■ **Task description**: Produce a verbatim transcript of the entries below, excluding pictures.

■ **Information supplied**:
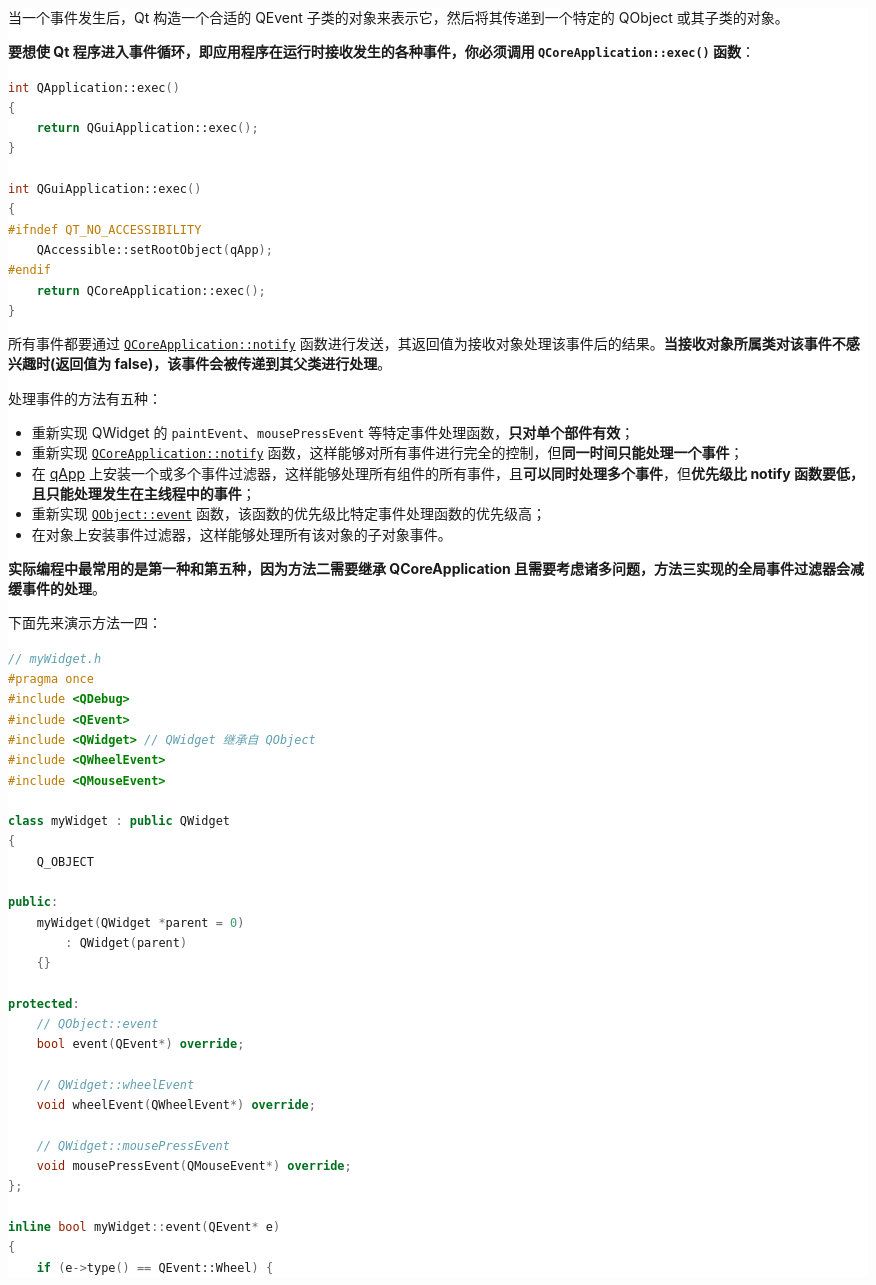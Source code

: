 当一个事件发生后，Qt 构造一个合适的 QEvent 子类的对象来表示它，然后将其传递到一个特定的 QObject 或其子类的对象。

**要想使 Qt 程序进入事件循环，即应用程序在运行时接收发生的各种事件，你必须调用 `QCoreApplication::exec()` 函数**：

```c++
int QApplication::exec()
{
    return QGuiApplication::exec();
}

int QGuiApplication::exec()
{
#ifndef QT_NO_ACCESSIBILITY
    QAccessible::setRootObject(qApp);
#endif
    return QCoreApplication::exec();
}
```

所有事件都要通过 [`QCoreApplication::notify`](http://doc.qt.io/qt-5/qcoreapplication.html#notify) 函数进行发送，其返回值为接收对象处理该事件后的结果。**当接收对象所属类对该事件不感兴趣时(返回值为 false)，该事件会被传递到其父类进行处理**。

处理事件的方法有五种：

*	重新实现 QWidget 的 `paintEvent`、`mousePressEvent` 等特定事件处理函数，**只对单个部件有效**；
*	重新实现 [`QCoreApplication::notify`](http://doc.qt.io/qt-5/qcoreapplication.html#notify) 函数，这样能够对所有事件进行完全的控制，但**同一时间只能处理一个事件**；
*	在 [qApp](#qapp) 上安装一个或多个事件过滤器，这样能够处理所有组件的所有事件，且**可以同时处理多个事件**，但**优先级比 notify 函数要低，且只能处理发生在主线程中的事件**；
*	重新实现 [`QObject::event`](http://doc.qt.io/qt-5/qobject.html#event) 函数，该函数的优先级比特定事件处理函数的优先级高；
*	在对象上安装事件过滤器，这样能够处理所有该对象的子对象事件。

**实际编程中最常用的是第一种和第五种，因为方法二需要继承 QCoreApplication 且需要考虑诸多问题，方法三实现的全局事件过滤器会减缓事件的处理**。

下面先来演示方法一四：

```c++
// myWidget.h
#pragma once
#include <QDebug>
#include <QEvent>
#include <QWidget> // QWidget 继承自 QObject
#include <QWheelEvent>
#include <QMouseEvent>

class myWidget : public QWidget
{
	Q_OBJECT

public:
	myWidget(QWidget *parent = 0)
		: QWidget(parent)
	{}

protected:
	// QObject::event
	bool event(QEvent*)	override;

	// QWidget::wheelEvent
	void wheelEvent(QWheelEvent*) override;

	// QWidget::mousePressEvent
	void mousePressEvent(QMouseEvent*) override;
};

inline bool myWidget::event(QEvent* e)
{
	if (e->type() == QEvent::Wheel) {
```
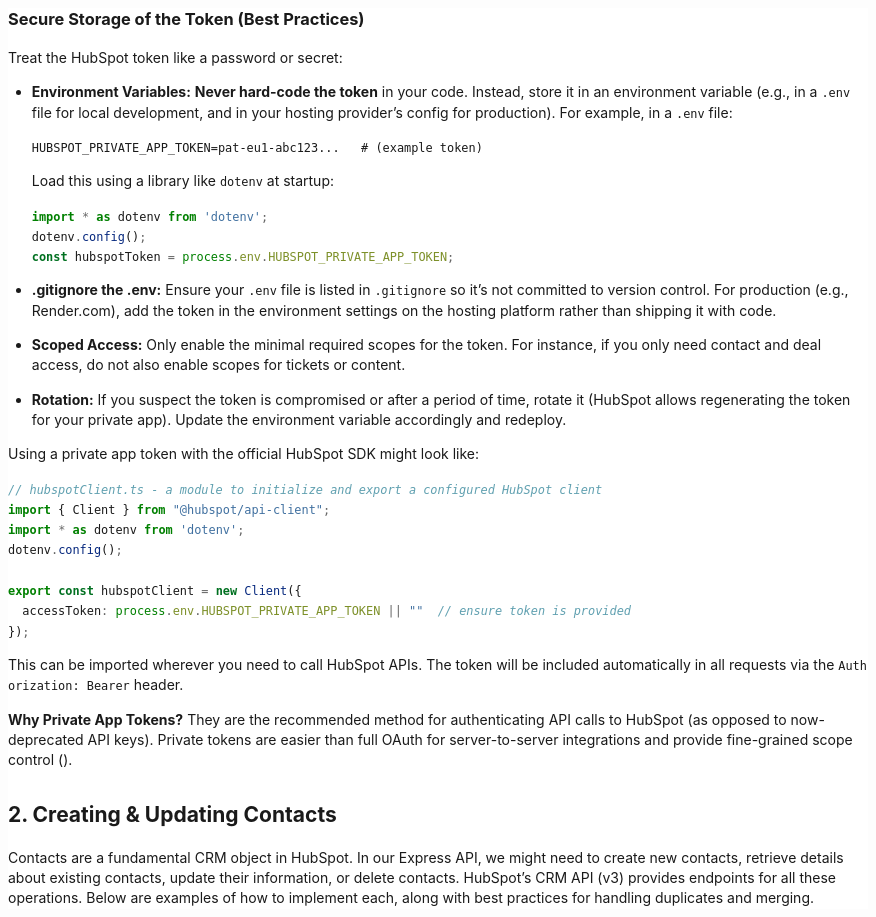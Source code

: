 ### Secure Storage of the Token (Best Practices)

Treat the HubSpot token like a password or secret:

- **Environment Variables:** **Never hard-code the token** in your code. Instead, store it in an environment variable (e.g., in a `.env` file for local development, and in your hosting provider’s config for production). For example, in a `.env` file: 

  ```env
  HUBSPOT_PRIVATE_APP_TOKEN=pat-eu1-abc123...   # (example token)
  ```

  Load this using a library like `dotenv` at startup: 

  ```typescript
  import * as dotenv from 'dotenv';
  dotenv.config();
  const hubspotToken = process.env.HUBSPOT_PRIVATE_APP_TOKEN;
  ```

- **.gitignore the .env:** Ensure your `.env` file is listed in `.gitignore` so it’s not committed to version control. For production (e.g., Render.com), add the token in the environment settings on the hosting platform rather than shipping it with code.

- **Scoped Access:** Only enable the minimal required scopes for the token. For instance, if you only need contact and deal access, do not also enable scopes for tickets or content.

- **Rotation:** If you suspect the token is compromised or after a period of time, rotate it (HubSpot allows regenerating the token for your private app). Update the environment variable accordingly and redeploy.

Using a private app token with the official HubSpot SDK might look like:

```typescript
// hubspotClient.ts - a module to initialize and export a configured HubSpot client
import { Client } from "@hubspot/api-client";
import * as dotenv from 'dotenv';
dotenv.config();

export const hubspotClient = new Client({
  accessToken: process.env.HUBSPOT_PRIVATE_APP_TOKEN || ""  // ensure token is provided
});
```

This can be imported wherever you need to call HubSpot APIs. The token will be included automatically in all requests via the `Authorization: Bearer` header.

**Why Private App Tokens?** They are the recommended method for authenticating API calls to HubSpot (as opposed to now-deprecated API keys). Private tokens are easier than full OAuth for server-to-server integrations and provide fine-grained scope control ([](https://www.npmjs.com/package/@hubspot/api-client#:~:text=You%27ll%20need%20to%20create%20a,can%20obtain%20OAuth2%20access%20token)).

## 2. Creating & Updating Contacts

Contacts are a fundamental CRM object in HubSpot. In our Express API, we might need to create new contacts, retrieve details about existing contacts, update their information, or delete contacts. HubSpot’s CRM API (v3) provides endpoints for all these operations. Below are examples of how to implement each, along with best practices for handling duplicates and merging.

■ **Output for this exercise**:
Source code

: 当一个事件发生后，Qt 构造一个合适的 QEvent 子类的对象来表示它，然后将其传递到一个特定的 QObject 或其子类的对象。

**要想使 Qt 程序进入事件循环，即应用程序在运行时接收发生的各种事件，你必须调用 `QCoreApplication::exec()` 函数**：

```c++
int QApplication::exec()
{
    return QGuiApplication::exec();
}

int QGuiApplication::exec()
{
#ifndef QT_NO_ACCESSIBILITY
    QAccessible::setRootObject(qApp);
#endif
    return QCoreApplication::exec();
}
```

所有事件都要通过 [`QCoreApplication::notify`](http://doc.qt.io/qt-5/qcoreapplication.html#notify) 函数进行发送，其返回值为接收对象处理该事件后的结果。**当接收对象所属类对该事件不感兴趣时(返回值为 false)，该事件会被传递到其父类进行处理**。

处理事件的方法有五种：

*	重新实现 QWidget 的 `paintEvent`、`mousePressEvent` 等特定事件处理函数，**只对单个部件有效**；
*	重新实现 [`QCoreApplication::notify`](http://doc.qt.io/qt-5/qcoreapplication.html#notify) 函数，这样能够对所有事件进行完全的控制，但**同一时间只能处理一个事件**；
*	在 [qApp](#qapp) 上安装一个或多个事件过滤器，这样能够处理所有组件的所有事件，且**可以同时处理多个事件**，但**优先级比 notify 函数要低，且只能处理发生在主线程中的事件**；
*	重新实现 [`QObject::event`](http://doc.qt.io/qt-5/qobject.html#event) 函数，该函数的优先级比特定事件处理函数的优先级高；
*	在对象上安装事件过滤器，这样能够处理所有该对象的子对象事件。

**实际编程中最常用的是第一种和第五种，因为方法二需要继承 QCoreApplication 且需要考虑诸多问题，方法三实现的全局事件过滤器会减缓事件的处理**。

下面先来演示方法一四：

```c++
// myWidget.h
#pragma once
#include <QDebug>
#include <QEvent>
#include <QWidget> // QWidget 继承自 QObject
#include <QWheelEvent>
#include <QMouseEvent>

class myWidget : public QWidget
{
	Q_OBJECT

public:
	myWidget(QWidget *parent = 0)
		: QWidget(parent)
	{}

protected:
	// QObject::event
	bool event(QEvent*)	override;

	// QWidget::wheelEvent
	void wheelEvent(QWheelEvent*) override;

	// QWidget::mousePressEvent
	void mousePressEvent(QMouseEvent*) override;
};

inline bool myWidget::event(QEvent* e)
{
	if (e->type() == QEvent::Wheel) {
```
Source code

: ### Secure Storage of the Token (Best Practices)

Treat the HubSpot token like a password or secret:

- **Environment Variables:** **Never hard-code the token** in your code. Instead, store it in an environment variable (e.g., in a `.env` file for local development, and in your hosting provider’s config for production). For example, in a `.env` file: 

  ```env
  HUBSPOT_PRIVATE_APP_TOKEN=pat-eu1-abc123...   # (example token)
  ```

  Load this using a library like `dotenv` at startup: 

  ```typescript
  import * as dotenv from 'dotenv';
  dotenv.config();
  const hubspotToken = process.env.HUBSPOT_PRIVATE_APP_TOKEN;
  ```

- **.gitignore the .env:** Ensure your `.env` file is listed in `.gitignore` so it’s not committed to version control. For production (e.g., Render.com), add the token in the environment settings on the hosting platform rather than shipping it with code.

- **Scoped Access:** Only enable the minimal required scopes for the token. For instance, if you only need contact and deal access, do not also enable scopes for tickets or content.

- **Rotation:** If you suspect the token is compromised or after a period of time, rotate it (HubSpot allows regenerating the token for your private app). Update the environment variable accordingly and redeploy.

Using a private app token with the official HubSpot SDK might look like:

```typescript
// hubspotClient.ts - a module to initialize and export a configured HubSpot client
import { Client } from "@hubspot/api-client";
import * as dotenv from 'dotenv';
dotenv.config();

export const hubspotClient = new Client({
  accessToken: process.env.HUBSPOT_PRIVATE_APP_TOKEN || ""  // ensure token is provided
});
```

This can be imported wherever you need to call HubSpot APIs. The token will be included automatically in all requests via the `Authorization: Bearer` header.

**Why Private App Tokens?** They are the recommended method for authenticating API calls to HubSpot (as opposed to now-deprecated API keys). Private tokens are easier than full OAuth for server-to-server integrations and provide fine-grained scope control ([](https://www.npmjs.com/package/@hubspot/api-client#:~:text=You%27ll%20need%20to%20create%20a,can%20obtain%20OAuth2%20access%20token)).

## 2. Creating & Updating Contacts

Contacts are a fundamental CRM object in HubSpot. In our Express API, we might need to create new contacts, retrieve details about existing contacts, update their information, or delete contacts. HubSpot’s CRM API (v3) provides endpoints for all these operations. Below are examples of how to implement each, along with best practices for handling duplicates and merging.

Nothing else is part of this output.